UMUR
"Overflow" is the 3rd full-length studio album by Greek death metal act Sickening Horror. The album was released through Deepsend Records in March 2015. It´s the successor to "The Dead End Experiment" from 2009. Six years between albums is a pretty long time, and I was beginning to fear we had heard the last from Sickening Horror, but "Overflow" is now here to prove my assumptions of their demise wrong. There have been a couple of lineup changes since the last album though, so that might explain the long time between albums. Drummer Jose Theodorakis has been replaced by Vasilis Antipatis, and Andreas Karayiannis has been added as a second guitarist transforming Sickening Horror from a trio into a four-piece.
Sickening Horror played a technical yet still pretty old school and brutal type of death metal on their first two albums, but "Overflow" sees them take quite a left turn into progressive/technical death metal territory, and if I didn´t know better I wouldn´t have guessed that it is the same act playing on "Overflow", as the one playing on the first two albums.
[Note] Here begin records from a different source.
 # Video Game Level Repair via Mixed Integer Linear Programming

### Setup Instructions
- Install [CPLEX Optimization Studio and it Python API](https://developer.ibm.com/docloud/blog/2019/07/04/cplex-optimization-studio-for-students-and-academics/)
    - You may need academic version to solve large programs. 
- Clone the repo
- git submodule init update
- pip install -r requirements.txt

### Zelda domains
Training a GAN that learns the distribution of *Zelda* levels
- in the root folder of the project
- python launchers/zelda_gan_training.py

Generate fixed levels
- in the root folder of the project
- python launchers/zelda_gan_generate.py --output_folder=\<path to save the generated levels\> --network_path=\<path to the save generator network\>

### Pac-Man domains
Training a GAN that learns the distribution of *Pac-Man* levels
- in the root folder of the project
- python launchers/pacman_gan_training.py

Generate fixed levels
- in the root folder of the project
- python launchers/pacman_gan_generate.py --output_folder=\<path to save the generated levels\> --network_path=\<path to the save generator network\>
The band has added occasional piano/keyboards to their sound, progressive sections, fusion influenced drumming, and melodic guitar solos to their music and has generally incorporated an adventurous approach to writing music (although they still embrace regular growling vocals, and a fairly high level of brutality). In many ways it makes their music stand out a bit more than their earlier more standard sounding death metal releases, but the progressive nature of the material isn´t always natural sounding, and at times comes off as a bit forced.
It works pretty well on tracks like "The Day the Worms Became Kings" and "Fractal Maze", but there are other times when the tracks aren´t as well functioning. Overall the material is of a relatively high quality though and I would probably have rated "Overflow" pretty highly if it wasn´t for the rather cheap sounding production. To my ears it sounds a bit amaturish and home produced, and especially the clicky and lifeless drum sound ruins the listening experience. Thankfully both the high level musicianship and to a lesser degree the songwriting pull in the other direction and a 3.5 star (70%) rating isn´t all wrong.